» **PROBLEM DETAILS**:
When you repeat the entries below, keep each word exactly as it is and drop the pictures.

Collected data

· · · ·

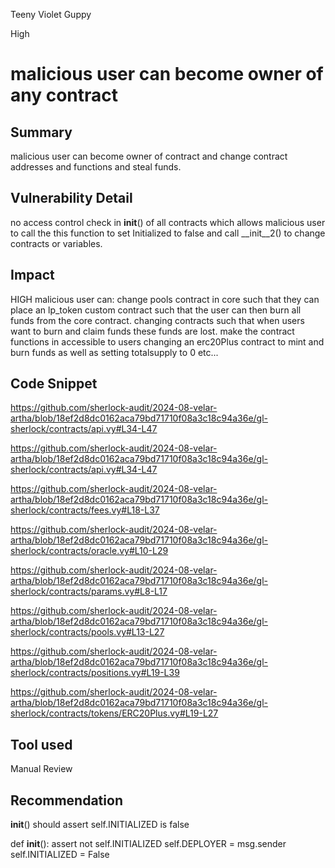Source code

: Teeny Violet Guppy

High

# malicious user can become owner of any contract

## Summary
malicious user can become owner of contract and change contract addresses and functions and steal funds.
## Vulnerability Detail
no access control check in __init__() of all contracts which allows malicious user to call the this function to set Initialized to false and call __init__2() to change contracts or variables.
## Impact
HIGH
malicious user can:
   change pools contract in core such that they can place an lp_token custom contract such that the user can then burn all funds from the core contract.
  changing contracts such that when users want to burn and claim funds these funds are lost.
  make the contract functions in accessible to users
  changing an erc20Plus contract to mint and burn funds as well as setting totalsupply to 0
 etc...

## Code Snippet
https://github.com/sherlock-audit/2024-08-velar-artha/blob/18ef2d8dc0162aca79bd71710f08a3c18c94a36e/gl-sherlock/contracts/api.vy#L34-L47

https://github.com/sherlock-audit/2024-08-velar-artha/blob/18ef2d8dc0162aca79bd71710f08a3c18c94a36e/gl-sherlock/contracts/api.vy#L34-L47

https://github.com/sherlock-audit/2024-08-velar-artha/blob/18ef2d8dc0162aca79bd71710f08a3c18c94a36e/gl-sherlock/contracts/fees.vy#L18-L37

https://github.com/sherlock-audit/2024-08-velar-artha/blob/18ef2d8dc0162aca79bd71710f08a3c18c94a36e/gl-sherlock/contracts/oracle.vy#L10-L29

https://github.com/sherlock-audit/2024-08-velar-artha/blob/18ef2d8dc0162aca79bd71710f08a3c18c94a36e/gl-sherlock/contracts/params.vy#L8-L17

https://github.com/sherlock-audit/2024-08-velar-artha/blob/18ef2d8dc0162aca79bd71710f08a3c18c94a36e/gl-sherlock/contracts/pools.vy#L13-L27

https://github.com/sherlock-audit/2024-08-velar-artha/blob/18ef2d8dc0162aca79bd71710f08a3c18c94a36e/gl-sherlock/contracts/positions.vy#L19-L39

https://github.com/sherlock-audit/2024-08-velar-artha/blob/18ef2d8dc0162aca79bd71710f08a3c18c94a36e/gl-sherlock/contracts/tokens/ERC20Plus.vy#L19-L27
## Tool used

Manual Review

## Recommendation

__init__() should assert self.INITIALIZED is false

def __init__():
  assert not self.INITIALIZED
  self.DEPLOYER    = msg.sender
  self.INITIALIZED = False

· · · ·

» **ANSWER TO THIS PROBLEM**:
Source code

: Teeny Violet Guppy

High

# malicious user can become owner of any contract

## Summary
malicious user can become owner of contract and change contract addresses and functions and steal funds.
## Vulnerability Detail
no access control check in __init__() of all contracts which allows malicious user to call the this function to set Initialized to false and call __init__2() to change contracts or variables.
## Impact
HIGH
malicious user can:
   change pools contract in core such that they can place an lp_token custom contract such that the user can then burn all funds from the core contract.
  changing contracts such that when users want to burn and claim funds these funds are lost.
  make the contract functions in accessible to users
  changing an erc20Plus contract to mint and burn funds as well as setting totalsupply to 0
 etc...

## Code Snippet
https://github.com/sherlock-audit/2024-08-velar-artha/blob/18ef2d8dc0162aca79bd71710f08a3c18c94a36e/gl-sherlock/contracts/api.vy#L34-L47

https://github.com/sherlock-audit/2024-08-velar-artha/blob/18ef2d8dc0162aca79bd71710f08a3c18c94a36e/gl-sherlock/contracts/api.vy#L34-L47

https://github.com/sherlock-audit/2024-08-velar-artha/blob/18ef2d8dc0162aca79bd71710f08a3c18c94a36e/gl-sherlock/contracts/fees.vy#L18-L37

https://github.com/sherlock-audit/2024-08-velar-artha/blob/18ef2d8dc0162aca79bd71710f08a3c18c94a36e/gl-sherlock/contracts/oracle.vy#L10-L29

https://github.com/sherlock-audit/2024-08-velar-artha/blob/18ef2d8dc0162aca79bd71710f08a3c18c94a36e/gl-sherlock/contracts/params.vy#L8-L17

https://github.com/sherlock-audit/2024-08-velar-artha/blob/18ef2d8dc0162aca79bd71710f08a3c18c94a36e/gl-sherlock/contracts/pools.vy#L13-L27

https://github.com/sherlock-audit/2024-08-velar-artha/blob/18ef2d8dc0162aca79bd71710f08a3c18c94a36e/gl-sherlock/contracts/positions.vy#L19-L39

https://github.com/sherlock-audit/2024-08-velar-artha/blob/18ef2d8dc0162aca79bd71710f08a3c18c94a36e/gl-sherlock/contracts/tokens/ERC20Plus.vy#L19-L27
## Tool used

Manual Review

## Recommendation

__init__() should assert self.INITIALIZED is false

def __init__():
  assert not self.INITIALIZED
  self.DEPLOYER    = msg.sender
  self.INITIALIZED = False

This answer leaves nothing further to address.